As I approach Equinox and World Water Day and the event that has preoccupied me over these dark months,
Ocean of Song, I am aware of how much growing I have had to do this winter.  As the birthing time also draws near for another album, I’m aware of that familiar kick of fear in my belly combined with the rising sap of enthusiasm which accompanies and ultimately helps me stretch beyond it.

What propels me to make the stretch is my sense of my interconnection with everyone in this global community and my dharmic responsibility to make a contribution in the brief batting of the cosmic eyelid that is my existence.  And whilst I do not believe that the end of the world is nigh just because the Mayans ran out of stone tablets at 2012, I do feel an incredible urgency pushing up from within the soil of existence that is propelling us to change the way we live on every level.
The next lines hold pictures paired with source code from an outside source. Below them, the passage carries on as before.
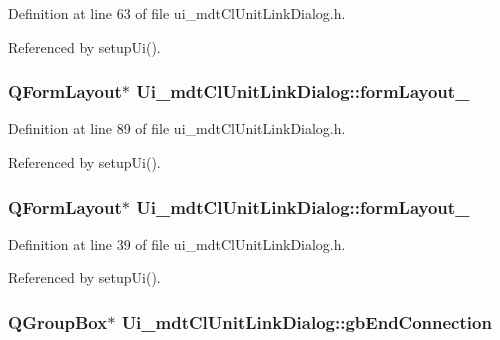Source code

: Definition at line 63 of file ui\-\_\-mdt\-Cl\-Unit\-Link\-Dialog.\-h.



Referenced by setup\-Ui().

\hypertarget{class_ui__mdt_cl_unit_link_dialog_afbcb186f7a974287674edfccdbbb06b3}{
\subsubsection[{form\-Layout\-\_\-5}]{\setlength{\rightskip}{0pt plus 5cm}Q\-Form\-Layout$\ast$ Ui\-\_\-mdt\-Cl\-Unit\-Link\-Dialog\-::form\-Layout\-\_}}\label{class_ui__mdt_cl_unit_link_dialog_afbcb186f7a974287674edfccdbbb06b3}


Definition at line 89 of file ui\-\_\-mdt\-Cl\-Unit\-Link\-Dialog.\-h.



Referenced by setup\-Ui().

\hypertarget{class_ui__mdt_cl_unit_link_dialog_a9b4ea9a53fb5d2ff39af58223f668e46}{
\subsubsection[{form\-Layout\-\_\-6}]{\setlength{\rightskip}{0pt plus 5cm}Q\-Form\-Layout$\ast$ Ui\-\_\-mdt\-Cl\-Unit\-Link\-Dialog\-::form\-Layout\-\_}}\label{class_ui__mdt_cl_unit_link_dialog_a9b4ea9a53fb5d2ff39af58223f668e46}


Definition at line 39 of file ui\-\_\-mdt\-Cl\-Unit\-Link\-Dialog.\-h.



Referenced by setup\-Ui().

\hypertarget{class_ui__mdt_cl_unit_link_dialog_a5e6c24c5ad56b20b8289749c906ccc65}{
\subsubsection[{gb\-End\-Connection}]{\setlength{\rightskip}{0pt plus 5cm}Q\-Group\-Box$\ast$ Ui\-\_\-mdt\-Cl\-Unit\-Link\-Dialog\-::gb\-End\-Connection}}\label{class_ui__mdt_cl_unit_link_dialog_a5e6c24c5ad56b20b8289749c906ccc65}


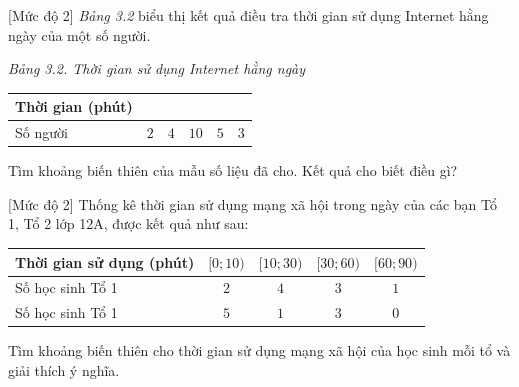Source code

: \begin{bt}%
[Mức độ 2]
{\it Bảng 3.2} biểu thị kết quả điều tra thời gian sử dụng Internet hằng ngày của một số người.
\begin{center}
	{\it Bảng 3.2. Thời gian sử dụng Internet hằng ngày}
	\begin{tabular}{|p{4cm}|p{2cm}|p{2cm}|p{2cm}|p{2cm}|p{2cm}|}
		\hline Thời gian (phút) &\centering\arraybackslash {$[30;60)$} &\centering\arraybackslash {$[60;90)$} &\centering\arraybackslash {$[90;120)$} &\centering\arraybackslash {$[120;150)$} &\centering\arraybackslash {$[150;180)$} \\
		\hline Số người &\centering\arraybackslash $2$ &\centering\arraybackslash $4$ &\centering\arraybackslash $10$ &\centering\arraybackslash $5$ &\centering\arraybackslash $3$ \\
		\hline
	\end{tabular}
\end{center}
Tìm khoảng biến thiên của mẫu số liệu đã cho. Kết quả cho biết điều gì?
\end{bt}

\begin{bt}%
[Mức độ 2]
	Thống kê thời gian sử dụng mạng xã hội trong ngày của các bạn Tổ 1, Tổ 2 lớp 12A, được kết quả như sau:
	\begin{center}
		\begin{tabular}{|l|c|c|c|c|}
			\hline
			Thời gian sử dụng (phút) & $[0;10 )$ & $[ 10;30)$ &$[30;60 )$ & $[60;90)$ \\
			\hline
			Số học sinh Tổ 1 & $2$ & $4$ & $3$ & $1$ \\
			\hline
			Số học sinh Tổ 1 & $5$ & $1$ & $3$ & $0$ \\
			\hline
		\end{tabular}
	\end{center}
	Tìm khoảng biến thiên cho thời gian sử dụng mạng xã hội của học sinh mỗi tổ và giải thích ý nghĩa.
\end{bt}


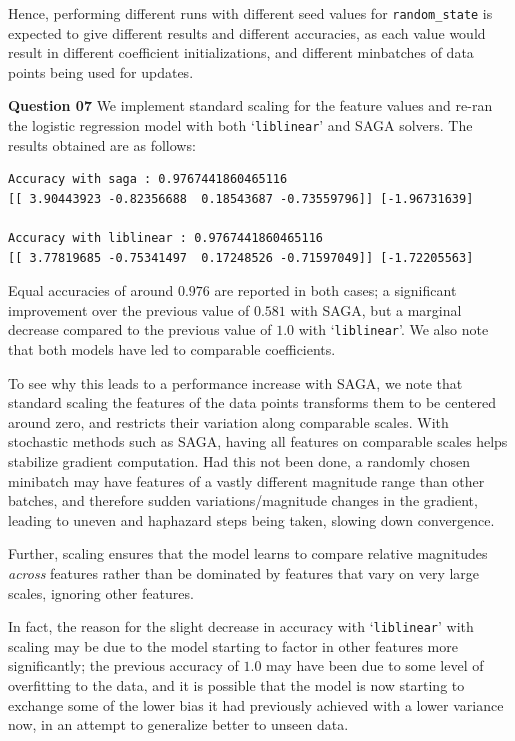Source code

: \documentclass{article}[a4paper]
\begin{document}
	Hence, performing different runs with different seed values for \texttt{random\_state} is expected to give different results and different accuracies, as each value would result in different coefficient initializations, and different minbatches of data points being used for updates.
	\medskip

	\textbf{Question 07} We implement standard scaling for the feature values and re-ran the logistic regression model with both `\texttt{liblinear}' and SAGA solvers. The results obtained are as follows:
	\begin{verbatim}
Accuracy with saga : 0.9767441860465116
[[ 3.90443923 -0.82356688  0.18543687 -0.73559796]] [-1.96731639]

Accuracy with liblinear : 0.9767441860465116
[[ 3.77819685 -0.75341497  0.17248526 -0.71597049]] [-1.72205563]
\end{verbatim}
	Equal accuracies of around $0.976$ are reported in both cases; a significant improvement over the previous value of $0.581$ with SAGA, but a marginal decrease compared to the previous value of $1.0$ with `\texttt{liblinear}'. We also note that both models have led to comparable coefficients.

	To see why this leads to a performance increase with SAGA, we note that standard scaling the features of the data points transforms them to be centered around zero, and restricts their variation along comparable scales. With stochastic methods such as SAGA, having all features on comparable scales helps stabilize gradient computation. Had this not been done, a randomly chosen minibatch may have features of a vastly different magnitude range than other batches, and therefore sudden variations/magnitude changes in the gradient, leading to uneven and haphazard steps being taken, slowing down convergence.

	Further, scaling ensures that the model learns to compare relative magnitudes \textit{across} features rather than be dominated by features that vary on very large scales, ignoring other features.

	In fact, the reason for the slight decrease in accuracy with `\texttt{liblinear}' with scaling may be due to the model starting to factor in other features more significantly; the previous accuracy of $1.0$ may have been due to some level of overfitting to the data, and it is possible that the model is now starting to exchange some of the lower bias it had previously achieved with a lower variance now, in an attempt to generalize better to unseen data.
	\medskip
\end{document}

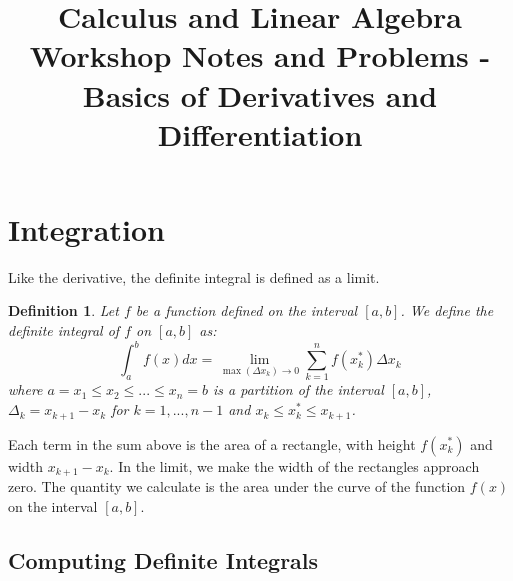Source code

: \documentclass[12pt,a4paper]{article} %
\title{Calculus and Linear Algebra Workshop Notes and Problems - Basics of Derivatives and Differentiation}
\newtheorem{defn}{Definition}
\begin{document}
\maketitle
\section{Integration}
Like the derivative, the definite integral is defined as a limit.
\begin{defn}
Let $f$ be a function defined on the interval $[a,b]$. We define the definite integral of $f$ on $[a,b]$ as:
$$\int_a^bf(x)dx	=	\lim_{\max(\Delta x_k)\rightarrow 0}\sum_{k=1}^nf(x_k^*)\Delta x_k$$
where $a=x_1\leq x_2\leq ... \leq x_n=b$ is a partition of the interval $[a,b]$, $\Delta_k = x_{k+1}-x_k$ for $k=1,...,n-1$ and $x_k\leq x_k^*\leq x_{k+1}$. 
\end{defn}
Each term in the sum above is the area of a rectangle, with height $f(x_k^*)$ and width $x_{k+1}-x_k$. In the limit, we make the width of the rectangles approach zero. The quantity we calculate is the area under the curve of the function $f(x)$ on the interval $[a,b]$.
\subsection{Computing Definite Integrals}
\end{document}
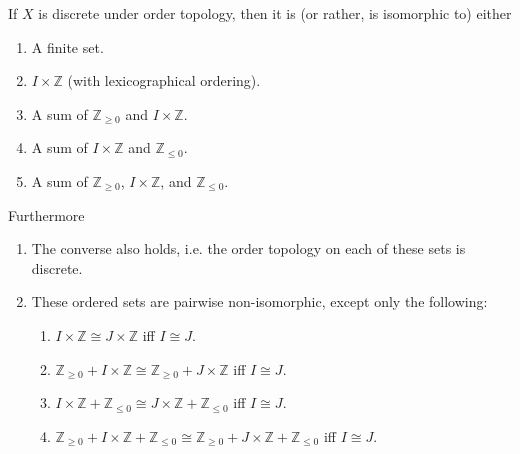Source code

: \documentclass{treatise}
\begin{document}
\begin{theorem}
If $X$ is discrete under order topology, then it is (or rather, is isomorphic to) either
\begin{enumerate}
    \item A finite set.
    \item $I \times \mathbb{Z}$ (with lexicographical ordering).
    \item A sum of $\mathbb{Z}_{\geq 0}$ and $I \times \mathbb{Z}$.
    \item A sum of $I \times \mathbb{Z}$ and $\mathbb{Z}_{\leq 0}$.
    \item A sum of $\mathbb{Z}_{\geq 0}$, $I \times \mathbb{Z}$, and $\mathbb{Z}_{\leq 0}$.
\end{enumerate}
Furthermore
\begin{enumerate}
    \item The converse also holds, i.e. the order topology on each of these sets is discrete.
    \item These ordered sets are pairwise non-isomorphic, except only the following:
    \begin{enumerate}
        \item $I \times \mathbb{Z} \cong J \times \mathbb{Z}$ iff $I \cong J$.
        \item $\mathbb{Z}_{\geq 0} + I \times \mathbb{Z} \cong \mathbb{Z}_{\geq 0} + J \times \mathbb{Z}$ iff $I \cong J$.
        \item $I \times \mathbb{Z} + \mathbb{Z}_{\leq 0} \cong J \times \mathbb{Z} + \mathbb{Z}_{\leq 0}$ iff $I \cong J$.
        \item $\mathbb{Z}_{\geq 0} + I \times \mathbb{Z} + \mathbb{Z}_{\leq 0} \cong \mathbb{Z}_{\geq 0} + J \times \mathbb{Z} + \mathbb{Z}_{\leq 0}$ iff $I \cong J$.
    \end{enumerate}
\end{enumerate}
\end{theorem}
\end{document}
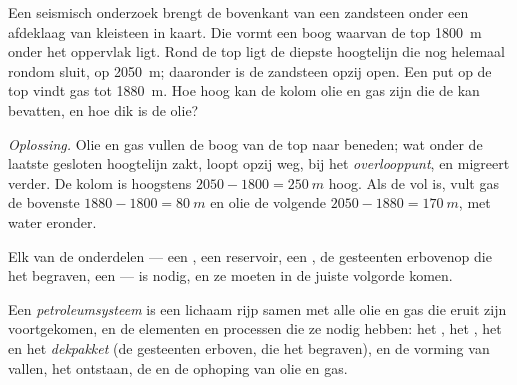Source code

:\begin{example}\label{ex:g11:fossil-fuel-geology:anticline}
Een seismisch onderzoek brengt de bovenkant van een zandsteen onder een afdeklaag van kleisteen in kaart. Die vormt een
boog waarvan de top \qty{1800}{m} onder het oppervlak ligt. Rond de top ligt de
diepste hoogtelijn die nog helemaal rondom sluit, op
\qty{2050}{m}; daaronder is de zandsteen opzij open. Een put op de top
vindt gas tot \qty{1880}{m}. Hoe hoog kan de kolom olie en gas zijn die de
 kan bevatten, en hoe dik is de olie?

\emph{Oplossing.} Olie en gas vullen de boog van de top naar beneden; wat
onder de laatste gesloten hoogtelijn zakt, loopt opzij weg, bij het
\emph{overlooppunt}, en migreert verder. De kolom is hoogstens
$2050 - 1800 = \qty{250}{m}$ hoog. Als de  vol is, vult gas de bovenste
$1880 - 1800 = \qty{80}{m}$ en olie de volgende $2050 - 1880 = \qty{170}{m}$,
met water eronder.
\end{example}

Elk van de onderdelen --- een , een reservoir, een , de gesteenten erbovenop
die het  begraven, een  --- is nodig, en ze moeten in de
juiste volgorde komen.

\begin{definition}[Petroleumsysteem]\label{def:g11:fossil-fuel-geology:petroleum-system}
Een \emph{petroleumsysteem} is een lichaam rijp 
samen met alle olie en gas die eruit zijn voortgekomen, en de elementen
en processen die ze nodig hebben: het , het , het  en
het \emph{dekpakket} (de gesteenten erboven, die het
 begraven), en de vorming van vallen, het ontstaan, de  en de
ophoping van olie en gas.
\end{definition}

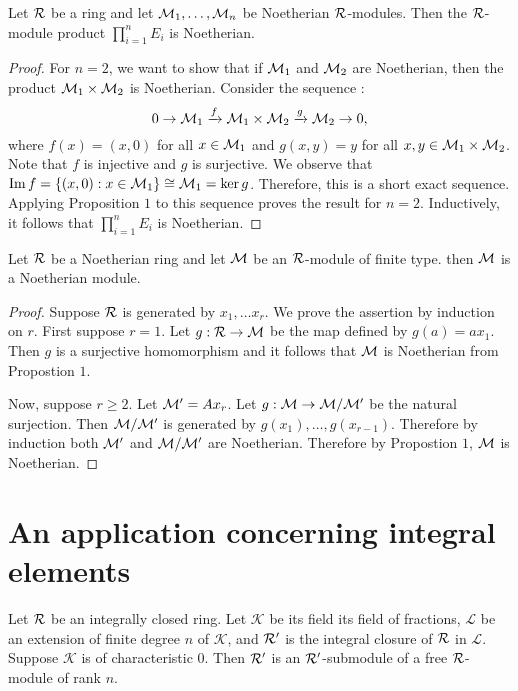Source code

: \begin{corollary}
  Let $\mathcal{R}$ be a ring and let $\mathcal{M}_1, \ldots, \mathcal{M}_n$ be Noetherian $\mathcal{R}$-modules. Then the $\mathcal{R}$-module product $\prod_{i=1}^n E_i$ is Noetherian.
\end{corollary}
\begin{proof}
  For $n=2$, we want to show that if $\mathcal{M}_1$ and $\mathcal{M}_2$ are Noetherian, then the product $\mathcal{M}_1\times \mathcal{M}_2$ is Noetherian. Consider the sequence :
  \[0\rightarrow \mathcal{M}_1 \xrightarrow{f}\mathcal{M}_1\times \mathcal{M}_2 \xrightarrow{g}\mathcal{M}_2 \rightarrow 0,\]where $f(x) = (x,0)$ for all $x\in \mathcal{M}_1$ and $g(x,y)=y$ for all $x,y \in \mathcal{M}_1\times \mathcal{M}_2$. Note that $f$ is injective and $g$ is surjective. We observe that $\operatorname{Im}{f}=\{(x,0):x\in \mathcal{M}_1\}\cong \mathcal{M}_1  = \ker{g}$. Therefore, this is a short exact sequence. Applying Proposition $1$ to this sequence proves the result for $n=2$. Inductively, it follows that $\prod_{i=1}^n E_i$ is Noetherian.
\end{proof}

\begin{corollary}
  Let $\mathcal{R}$ be a Noetherian ring and let $\mathcal{M}$ be an $\mathcal{R}$-module of finite type. then $\mathcal{M}$ is a Noetherian module.
\end{corollary}
\begin{proof}
  Suppose $\mathcal{R}$ is generated by $x_1,\ldots x_r$. We prove the assertion by induction on $r$. First suppose $r=1$. Let $g: \mathcal{R} \to \mathcal{M}$ be the map defined by $g(a)=ax_1$. Then $g$ is a surjective homomorphism and it follows that $\mathcal{M}$ is Noetherian from Propostion $1$.

  Now, suppose $r\geq 2$. Let $\mathcal{M}' = Ax_r$. Let $g:\mathcal{M} \to \mathcal{M}/\mathcal{M}'$ be the natural surjection. Then $\mathcal{M}/\mathcal{M}'$ is generated by $g(x_1),\ldots, g(x_{r-1})$. Therefore by induction both $\mathcal{M}'$ and $\mathcal{M}/\mathcal{M}'$ are Noetherian. Therefore by Propostion $1$, $\mathcal{M}$ is Noetherian.
\end{proof}

\section{An application concerning integral elements}

\begin{lemma}
  Let $\mathcal{R}$ be an integrally closed ring. Let $\mathcal{K}$ be its field its field of fractions, $\mathcal{L}$ be an extension of finite degree $n$ of $\mathcal{K}$, and $\mathcal{R}'$ is the integral closure of $\mathcal{R}$ in $\mathcal{L}$. Suppose $\mathcal{K}$ is of characteristic $0$. Then $\mathcal{R}'$ is an $\mathcal{R}'$-submodule of a free $\mathcal{R}$-module of rank $n$.
\end{lemma}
The fact that I can turn on a tap, flush a loo and take a shower whilst one child dies every second from water related issues is an insanity I find hard to live with and has prompted me to
Sing for Water. The fact that Women perform 66% of the world’s work, produce 50% of the food, earn 10% of the income and own 1% of the property, stirs me to take a stand.  The fact that 90% of the world’s hungriest nations are the chief food exporters to the richest nations, turns my stomach. The fact that every 20 minutes another 3,500 humans are born whilst one or more entire species of animal or plant life becomes extinct, deadens me. The fact that despite all this, I still face a daily barrage of adverts encouraging me to buy products from industries that devalue our existence, destroy our environment and devastate communities across the world, blows my mind. The cultural schizophrenia that has us as consumers wired up to worry about the numbers on the bathroom scales whilst others starve, or the number of pennies in the banks who source income from nations crippled by debt or the numbers of calories in the food harvested by those same nations and then processed in such a way that strips it - and us - of nutritional value, locks us into a schismic spin of consumption, guilt and denial.

I do however see signs daily that within the desperation of these times that new ways of interacting as a global community are emerging.  As the global growth of communication technologies lift the veils of illusion, deception and separation, we are coming increasingly to see and understand the depth of our interconnection.

We are connected to the people who live in abject poverty, whose labour feeds and clothes us. We are connected to the factory farmed animals living in dark, airless barns, standing in their own waste.  We are connected to forthcoming generations of children who will be born deformed due to nuclear testing and disasters, and to their wailing mothers.  We are connected to the whales that beach themselves when the sonic ecology of the oceans is disrupted by human sonar.  We are innately connected to each other, regardless of species, race, status, politics, culture and creed.  It is the power of our interconnection which calls us to find new ways to co-exist and it is urgent that we all respond in our own unique way.

The challenges up ahead are vast, yet as I have learned from
WaterAid the solutions start with small, simple actions.  Enabling communities to manage their water source effectively and address hygiene issues, transforms lives.  We can all do something, and the something that we can do is the something that we love doing.  That the doing of that which we love will involve working the soil of our own personal wintery spaces is perfectly designed to have us coming up roses.  I am not a plumber and I would be probably pretty useless at fitting taps but I can sing and I can raise my voice for those who are voiceless.


I invite you to join me at Ocean of Song - either in person at St John at Hackney Church on March 23rd - or online at Sounds Orange - and to celebrate how doing what you love can make a contribution this World Water Day.